Basically I would avoid using instruments in MODPlug, and stick to samples, otherwise you will get problems.  I find it useful to put 2 or 3 single note samples of one particular instrument such as a high and a low note, so that the samples doesn't start to sound odd when playing different octaves.  Also, get hold of a good wav editor if you can, and maximise the level of the samples as much as possible, as the tracks can tend to sound quiet in game.

Don't use more than 32 channels if you want FX sounds in the game playing at the same time.

Although a track can sound fine when played in your tracker software, when you play it in the SDK (UnrealEd) or in DX, you can get a lot of "glitches" in the music (i.e. "clicking and popping").  This is caused by the sudden cutting off of samples when another of the same sound starts, such as if you are hitting the same note constantly, and the length of your note is shorter than the length of your sample.  I found the best way around this is to have a very small quiet bit at the start of the offending samples, short enough that it doesn't put the timing out, and where possible do a quick fade (in the pattern, not the sample) at the end of a released note, such as strings, rather than just stopping it with a "note off" or "note cut" command.  The basic idea is to get the samples starting and stopping on a zero value. Sometimes, the only solution is to record a particular sequence of notes as a single sample, but this can make the tracks rather large if not careful.

Most of the standard tracker commands will work (Sxx, Oxx, Pxx, Txx, Axx etc..).  Just experiment to see what they all do, or open up a piece of Deus Ex Music and see what commands are used, and what affect they have.  You can get some really cool effects if you play, and the most useful command I've just discovered is Oxx, which is sample offset.  Basically it will start the sample playing at another place other than the start if required, which can cut down on the number of samples you use as you get different sounds depending on which part of the note you trigger from.  You can get a really nice stereo effect using it, by having the same note and instrument twice, panned to the left and right extremes, and then offset one of the samples slightly.

As for keeping sample and file size down, I've found that all samples sound fine at 22k as opposed to 44k, which will halve sample sizes.  A tip for using long synth sounds such as pads and sweeps, is to utilise the loop feature for the sample, so basically when you play the note it will keep going until you tell it to stop.

Due to possible differences between your tracker and DX, it's a good idea to regularly check your track in the SDK so that you can eliminate glitches as as you go along, rather than having to sort a bunch out at the end.

If you use the full 256 lines in a pattern, UnrealEd will freeze on you! 255 is fine; it just doesn't like that extra one line!

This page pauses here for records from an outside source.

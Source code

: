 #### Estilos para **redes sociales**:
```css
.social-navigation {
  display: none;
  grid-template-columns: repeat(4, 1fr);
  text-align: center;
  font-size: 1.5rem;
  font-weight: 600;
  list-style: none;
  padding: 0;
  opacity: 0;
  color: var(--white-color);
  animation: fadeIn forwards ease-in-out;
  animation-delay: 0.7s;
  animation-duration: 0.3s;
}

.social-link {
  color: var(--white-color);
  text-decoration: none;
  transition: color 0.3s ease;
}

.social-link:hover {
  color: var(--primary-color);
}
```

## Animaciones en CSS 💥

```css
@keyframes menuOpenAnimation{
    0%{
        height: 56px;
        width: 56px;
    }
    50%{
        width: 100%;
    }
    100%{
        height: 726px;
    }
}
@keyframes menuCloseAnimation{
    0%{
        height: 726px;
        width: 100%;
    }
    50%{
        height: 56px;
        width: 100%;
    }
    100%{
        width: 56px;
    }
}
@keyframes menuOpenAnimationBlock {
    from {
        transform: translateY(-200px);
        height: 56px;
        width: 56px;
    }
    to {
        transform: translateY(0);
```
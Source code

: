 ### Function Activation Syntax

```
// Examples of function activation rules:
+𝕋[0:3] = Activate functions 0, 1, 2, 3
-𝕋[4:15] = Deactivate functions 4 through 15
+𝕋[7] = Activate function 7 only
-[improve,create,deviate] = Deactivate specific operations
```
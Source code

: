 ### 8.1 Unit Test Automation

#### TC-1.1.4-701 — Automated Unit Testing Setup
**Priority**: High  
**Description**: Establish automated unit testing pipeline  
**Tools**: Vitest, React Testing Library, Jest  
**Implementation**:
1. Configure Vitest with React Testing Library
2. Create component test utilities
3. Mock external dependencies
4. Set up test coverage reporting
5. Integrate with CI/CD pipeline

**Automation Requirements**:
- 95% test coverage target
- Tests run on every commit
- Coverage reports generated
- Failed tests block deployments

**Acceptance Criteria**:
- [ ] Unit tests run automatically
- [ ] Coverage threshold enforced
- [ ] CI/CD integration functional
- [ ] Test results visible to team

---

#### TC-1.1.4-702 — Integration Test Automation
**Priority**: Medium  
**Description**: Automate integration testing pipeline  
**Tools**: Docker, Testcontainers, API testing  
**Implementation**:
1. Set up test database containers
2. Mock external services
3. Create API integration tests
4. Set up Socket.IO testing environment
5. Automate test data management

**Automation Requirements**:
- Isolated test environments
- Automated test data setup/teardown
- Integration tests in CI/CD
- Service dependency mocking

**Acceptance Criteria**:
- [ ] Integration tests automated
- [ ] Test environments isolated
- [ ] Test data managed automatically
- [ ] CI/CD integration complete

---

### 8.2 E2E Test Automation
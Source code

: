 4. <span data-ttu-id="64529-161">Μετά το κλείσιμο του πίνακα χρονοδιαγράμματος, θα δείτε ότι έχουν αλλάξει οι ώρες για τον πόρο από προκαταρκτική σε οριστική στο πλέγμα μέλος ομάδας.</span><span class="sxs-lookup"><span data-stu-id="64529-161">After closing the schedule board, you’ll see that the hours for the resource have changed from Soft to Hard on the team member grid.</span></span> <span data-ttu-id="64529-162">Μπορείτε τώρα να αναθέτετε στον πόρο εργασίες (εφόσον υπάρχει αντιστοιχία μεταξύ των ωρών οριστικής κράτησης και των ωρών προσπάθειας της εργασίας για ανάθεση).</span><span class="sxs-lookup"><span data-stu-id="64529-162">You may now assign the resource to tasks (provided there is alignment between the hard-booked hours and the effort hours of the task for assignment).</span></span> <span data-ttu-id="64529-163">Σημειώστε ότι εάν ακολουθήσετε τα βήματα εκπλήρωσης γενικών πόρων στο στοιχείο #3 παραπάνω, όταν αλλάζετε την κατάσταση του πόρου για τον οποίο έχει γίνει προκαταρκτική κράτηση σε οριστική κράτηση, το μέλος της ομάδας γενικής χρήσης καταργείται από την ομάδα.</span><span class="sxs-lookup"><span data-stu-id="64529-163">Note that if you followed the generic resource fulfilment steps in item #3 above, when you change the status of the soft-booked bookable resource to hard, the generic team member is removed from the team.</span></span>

IMPORTANT NOTE: When used in game, the main ambient section set in your map will revert to playing from the pattern it finished on before it switches to another section such as Combat or Conversation.  If the tempo, panning, volumes, etc. are different for these sections from the ambient part, they will not automatically be reset back to previous values when switching back.  Therefore, if these values do vary, it is very important that you have tempo, speed and global volume (if used) requirements at the start of every pattern.  This also goes for panning, sound control, etc. but these don't necessarily need to be at the beginning of a pattern, as long as they appear before the sample it refers to is played.